Definition k-algebra: Let $K$ be a field, and let $A$ be a vector space over $K$ equipped with an additional binary operation from $A \times A$ to $A$, denoted here by $·$ (that is, if $x $ and $y$ are any two elements of $A$, then $x · y$ is an element of $A$ that is called the product of $x$ and $y$). Then $A$ is an algebra over $K$ if the following identities hold for all elements $x, y, z \in A$ , and all elements (often called scalars) $a$ and $b$ in $K$:
Right distributivity: $(x + y) · z = x · z + y · z$ Left distributivity: $z · (x + y) = z · x + z · y$ Compatibility with scalars: $(ax) · (by) = (ab) (x · y)$. An algebra over K is sometimes also called a K-algebra.
I try calculate it. Let $f,g,h \in k[x_1,...,x_n]$ have the same restriction then we have $(f+ g) · h $ and $(f+g)-h \in I(Y)$. But I don't know how can I calculate it.
We don't need the special case of $k[x_1,\dots,x_n]/I(Y)$ here. It's a more general fact that if $A$ is a $k$-algebra and $A/I$ a quotient ring of $A$, then $A/I$ is a $k$-algebra as well, where the multiplication by elements $\lambda\in k$ is simply defined as $\lambda\cdot \bar a:=\overline{\lambda\cdot a}$, where $\bar a$ is the equivalence class of $a$ in $A/I$.
Firstly, this multiplication is well-defined, since if $a,b$ are in the same equivalence class in $A/I$ that means there exists $x\in I$ such that $a=b+x$, but then $\lambda a=\lambda(b+x)=\lambda b+\lambda x$, and since $I$ is an ideal, $\lambda x\in I$ and thus $\lambda a$ is in the same equivalence class as $\lambda b$, so this multiplication does not depend on the representative of $\bar a$.

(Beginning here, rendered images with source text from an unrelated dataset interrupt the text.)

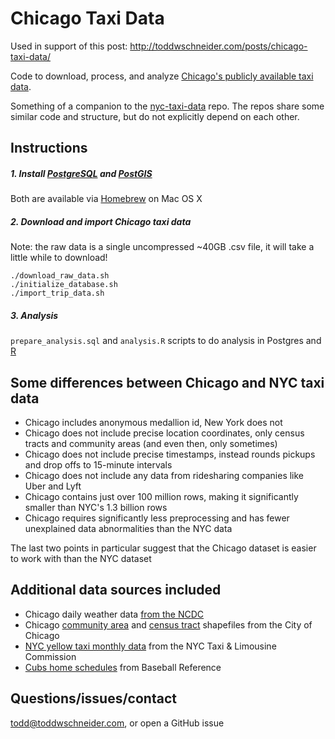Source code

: # Chicago Taxi Data

Used in support of this post: http://toddwschneider.com/posts/chicago-taxi-data/

Code to download, process, and analyze [Chicago's publicly available taxi data](http://digital.cityofchicago.org/index.php/chicago-taxi-data-released/).

Something of a companion to the [nyc-taxi-data](https://github.com/toddwschneider/nyc-taxi-data) repo. The repos share some similar code and structure, but do not explicitly depend on each other.

## Instructions

##### 1. Install [PostgreSQL](http://www.postgresql.org/download/) and [PostGIS](http://postgis.net/install)

Both are available via [Homebrew](http://brew.sh/) on Mac OS X

##### 2. Download and import Chicago taxi data

Note: the raw data is a single uncompressed ~40GB .csv file, it will take a little while to download!

```
./download_raw_data.sh
./initialize_database.sh
./import_trip_data.sh
```

##### 3. Analysis

`prepare_analysis.sql` and `analysis.R` scripts to do analysis in Postgres and [R](https://www.r-project.org/)

## Some differences between Chicago and NYC taxi data

- Chicago includes anonymous medallion id, New York does not
- Chicago does not include precise location coordinates, only census tracts and community areas (and even then, only sometimes)
- Chicago does not include precise timestamps, instead rounds pickups and drop offs to 15-minute intervals
- Chicago does not include any data from ridesharing companies like Uber and Lyft
- Chicago contains just over 100 million rows, making it significantly smaller than NYC's 1.3 billion rows
- Chicago requires significantly less preprocessing and has fewer unexplained data abnormalities than the NYC data

The last two points in particular suggest that the Chicago dataset is easier to work with than the NYC dataset

## Additional data sources included

- Chicago daily weather data [from the NCDC](https://www.ncdc.noaa.gov/cdo-web/datasets/GHCND/stations/GHCND:USW00094846/detail)
- Chicago [community area](https://data.cityofchicago.org/Facilities-Geographic-Boundaries/Boundaries-Community-Areas-current-/cauq-8yn6) and [census tract](https://data.cityofchicago.org/Facilities-Geographic-Boundaries/Boundaries-Census-Tracts-2010/5jrd-6zik) shapefiles from the City of Chicago
- [NYC yellow taxi monthly data](http://www.nyc.gov/html/tlc/html/about/statistics.shtml) from the NYC Taxi & Limousine Commission
- [Cubs home schedules](http://www.baseball-reference.com/teams/CHC/2016-schedule-scores.shtml) from Baseball Reference

## Questions/issues/contact

todd@toddwschneider.com, or open a GitHub issue
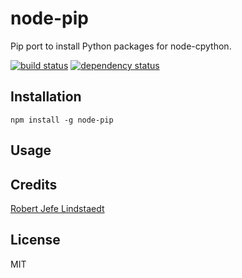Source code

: # node-pip

Pip port to install Python packages for node-cpython.

[![build status](https://secure.travis-ci.org/eljefedelrodeodeljefe/node-pip.svg)](http://travis-ci.org/eljefedelrodeodeljefe/node-pip)
[![dependency status](https://david-dm.org/eljefedelrodeodeljefe/node-pip.svg)](https://david-dm.org/eljefedelrodeodeljefe/node-pip)

## Installation

```
npm install -g node-pip
```

## Usage

## Credits
[Robert Jefe Lindstaedt](https://github.com/eljefedelrodeodeljefe/)

## License

MIT
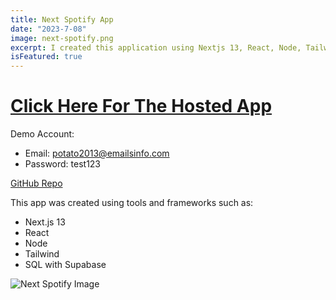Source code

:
 ```yaml
---
title: Next Spotify App
date: "2023-7-08"
image: next-spotify.png
excerpt: I created this application using Nextjs 13, React, Node, Tailwind and many other tools and frameworks.
isFeatured: true
---
```


# [Click Here For The Hosted App](https://next-spotify-qae398854-rehankhan21.vercel.app)

Demo Account:

- Email: potato2013@emailsinfo.com
- Password: test123

[GitHub Repo](https://github.com/rehankhan21/next-spotify)

This app was created using tools and frameworks such as:

- Next.js 13
- React
- Node
- Tailwind
- SQL with Supabase

![Next Spotify Image](next-spotify.png)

And then we can check the axioms like this (using $\overline{a+b}=\bar a+\bar b,~\overline{ab}=\bar a\bar b$ and the fact that multiplication $\lambda a$ for $\lambda\in k,a\in A$ already fulfills the axioms):
Right distributivity: $$(\lambda+\mu)\cdot \bar a=\overline{(\lambda+\mu)a}=\overline{\lambda a+\mu a}=\overline{\lambda a}+\overline{\mu a}=\lambda\bar a+\mu\bar a$$
Left distributivity: $$\lambda(\bar a+\bar b)=\lambda\overline{(a+b)}=\overline{\lambda(a+b)}=\overline{\lambda a+\lambda b}=\overline{\lambda a}+\overline{\lambda b}=\lambda\bar a+\lambda\bar b$$
Scalar compatibility: $$(\lambda \bar a)(\mu \bar b)=\overline{\lambda a}\cdot\overline{\mu b}=\overline{(\lambda a)(\mu b)}=\overline{(\lambda\mu)(ab)}=\lambda\mu\overline{ab}=\lambda\mu\bar a\bar b$$
(A quicker, but more abstract way to see this is that the definition above boils down to $k\cdot\bar a$ being defined via the ring homomorphism $k\longrightarrow A\longrightarrow A/I$, where the first arrow is the ring homomorphism defining multiplication by $k$ in $A$ and the second arrow is just the quotient map)